* [RECORDS SUPPLIED]

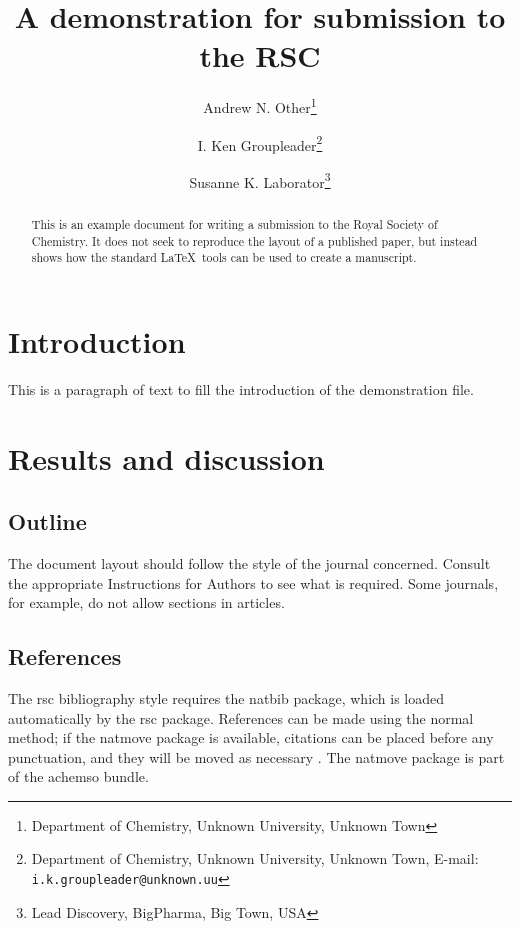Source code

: \documentclass[a4paper]{article}
\author{%
  Andrew N. Other\thanks{%
    Department of Chemistry, Unknown University, Unknown Town%
  }%
  \and
  I. Ken Groupleader\thanks{%
    Department of Chemistry, Unknown University, Unknown Town,
    E-mail: \texttt{i.k.groupleader@unknown.uu}
  }%
  \and
  Susanne K. Laborator\thanks{%
    Lead Discovery, BigPharma, Big Town, USA
  }%
}
\title{A demonstration for submission to the RSC}
\begin{document}
\maketitle

\begin{abstract}
  This is an example document for writing a submission to the
  Royal Society of Chemistry. It does not seek to reproduce the
  layout of a published paper, but instead shows how the standard
  \LaTeX\ tools can be used to create a manuscript.
\end{abstract}

\section{Introduction}
This is a paragraph of text to fill the introduction of the
demonstration file.

\section{Results and discussion}

\subsection{Outline}

The document layout should follow the style of the journal concerned.
Consult the appropriate Instructions for Authors to see what is
required. Some journals, for example, do not allow sections in
articles.

\subsection{References}

The rsc bibliography style requires the \textsf{natbib} package,
which is loaded automatically by the \textsf{rsc} package.
References can be made using the normal method; if the
\textsf{natmove} package is available, citations can be placed
before any punctuation, and they will be moved as necessary
\cite{Mena2000,Abernethy2003}. The \textsf{natmove} package is
part of the \textsf{achemso} bundle.
\end{document}
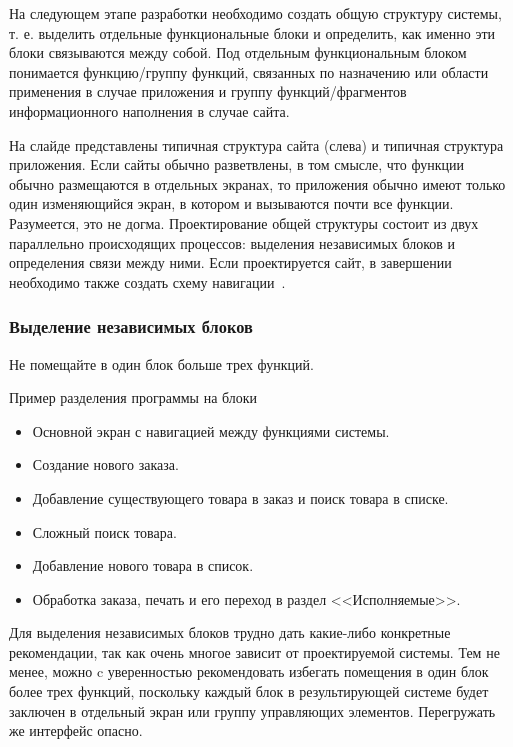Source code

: \documentclass{../industrial-development}
\begin{document}
\lecturenotes

На следующем этапе разработки необходимо создать общую структуру системы, т. е. выделить отдельные функциональные блоки и определить, как именно эти блоки связываются между собой. Под отдельным функциональным блоком понимается функцию/группу функций, связанных по назначению или области применения в случае приложения и группу функций/фрагментов информационного наполнения в случае сайта.

На слайде представлены типичная структура сайта (слева) и типичная структура приложения. Если сайты обычно разветвлены, в том смысле, что функции обычно размещаются в отдельных экранах, то приложения обычно имеют только один изменяющийся экран, в котором и вызываются почти все функции. Разумеется, это не догма. Проектирование общей структуры состоит из двух параллельно происходящих процессов: выделения независимых блоков и определения связи между ними. Если проектируется сайт, в завершении необходимо также создать схему навигации~\cite[с.~117]{Golovach}.

\begin{frame} \frametitle{Выделение независимых блоков}
 \begin{block}{}
  Не помещайте в один блок больше трех функций.
 \end{block}

 \begin{block}{Пример разделения программы на блоки}
  \begin{itemize}
   \item Основной экран с навигацией между функциями системы.
   \item Создание нового заказа.
   \item Добавление существующего товара в заказ и поиск товара в списке.
   \item Сложный поиск товара.
   \item Добавление нового товара в список.
   \item Обработка заказа, печать и его переход в раздел <<Исполняемые>>.
  \end{itemize}
 \end{block}
\end{frame}

\lecturenotes

Для выделения независимых блоков трудно дать какие-либо конкретные рекомендации, так как очень многое зависит от проектируемой системы. Тем не менее, можно c уверенностью рекомендовать избегать помещения в один блок более трех функций, поскольку каждый блок в результирующей системе будет заключен в отдельный экран или группу управляющих элементов. Перегружать же интерфейс опасно.
\end{document}
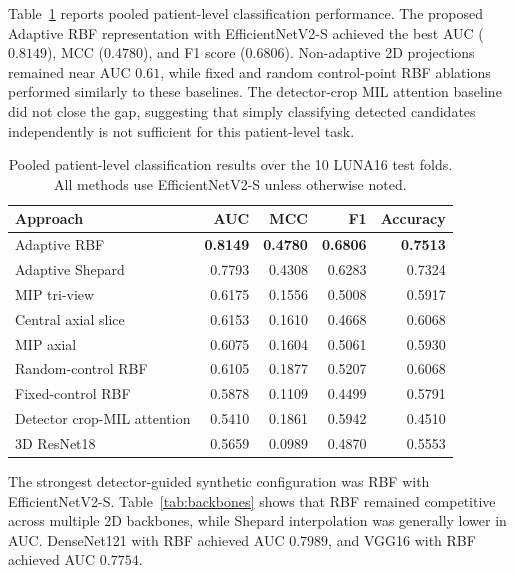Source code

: \documentclass[preprint,12pt]{elsarticle}
\begin{document}
Table~\ref{tab:main_results} reports pooled patient-level classification performance. The proposed Adaptive RBF representation with EfficientNetV2-S achieved the best AUC ($0.8149$), MCC ($0.4780$), and F1 score ($0.6806$). Non-adaptive 2D projections remained near AUC $0.61$, while fixed and random control-point RBF ablations performed similarly to these baselines. The detector-crop MIL attention baseline did not close the gap, suggesting that simply classifying detected candidates independently is not sufficient for this patient-level task.

\begin{table}[t]
\centering
\caption{Pooled patient-level classification results over the 10 LUNA16 test folds. All methods use EfficientNetV2-S unless otherwise noted.}
\label{tab:main_results}
\small
\begin{tabular}{lrrrr}
\toprule
Approach & AUC & MCC & F1 & Accuracy \\
\midrule
Adaptive RBF & \textbf{0.8149} & \textbf{0.4780} & \textbf{0.6806} & \textbf{0.7513} \\
Adaptive Shepard & 0.7793 & 0.4308 & 0.6283 & 0.7324 \\
MIP tri-view & 0.6175 & 0.1556 & 0.5008 & 0.5917 \\
Central axial slice & 0.6153 & 0.1610 & 0.4668 & 0.6068 \\
MIP axial & 0.6075 & 0.1604 & 0.5061 & 0.5930 \\
Random-control RBF & 0.6105 & 0.1877 & 0.5207 & 0.6068 \\
Fixed-control RBF & 0.5878 & 0.1109 & 0.4499 & 0.5791 \\
Detector crop-MIL attention & 0.5410 & 0.1861 & 0.5942 & 0.4510 \\
3D ResNet18 & 0.5659 & 0.0989 & 0.4870 & 0.5553 \\
\bottomrule
\end{tabular}
\end{table}

The strongest detector-guided synthetic configuration was RBF with EfficientNetV2-S. Table~\ref{tab:backbones} shows that RBF remained competitive across multiple 2D backbones, while Shepard interpolation was generally lower in AUC. DenseNet121 with RBF achieved AUC $0.7989$, and VGG16 with RBF achieved AUC $0.7754$.
\end{document}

* [WHAT YOU ARE ASKED TO DO]
Range to print from the listing above: from the line with "can be placed" up to and including the line with "Создание нового заказа.". Please print those lines exactly, with no pictures and nothing more.

* [OUTPUT FOR THIS TASK]
\textsf{natmove} package is available, citations can be placed
before any punctuation, and they will be moved as necessary
\cite{Mena2000,Abernethy2003}. The \textsf{natmove} package is
part of the \textsf{achemso} bundle.
\end{document}
Source code

: \documentclass{../industrial-development}
\begin{document}
\lecturenotes

На следующем этапе разработки необходимо создать общую структуру системы, т. е. выделить отдельные функциональные блоки и определить, как именно эти блоки связываются между собой. Под отдельным функциональным блоком понимается функцию/группу функций, связанных по назначению или области применения в случае приложения и группу функций/фрагментов информационного наполнения в случае сайта.

На слайде представлены типичная структура сайта (слева) и типичная структура приложения. Если сайты обычно разветвлены, в том смысле, что функции обычно размещаются в отдельных экранах, то приложения обычно имеют только один изменяющийся экран, в котором и вызываются почти все функции. Разумеется, это не догма. Проектирование общей структуры состоит из двух параллельно происходящих процессов: выделения независимых блоков и определения связи между ними. Если проектируется сайт, в завершении необходимо также создать схему навигации~\cite[с.~117]{Golovach}.

\begin{frame} \frametitle{Выделение независимых блоков}
 \begin{block}{}
  Не помещайте в один блок больше трех функций.
 \end{block}

 \begin{block}{Пример разделения программы на блоки}
  \begin{itemize}
   \item Основной экран с навигацией между функциями системы.
   \item Создание нового заказа.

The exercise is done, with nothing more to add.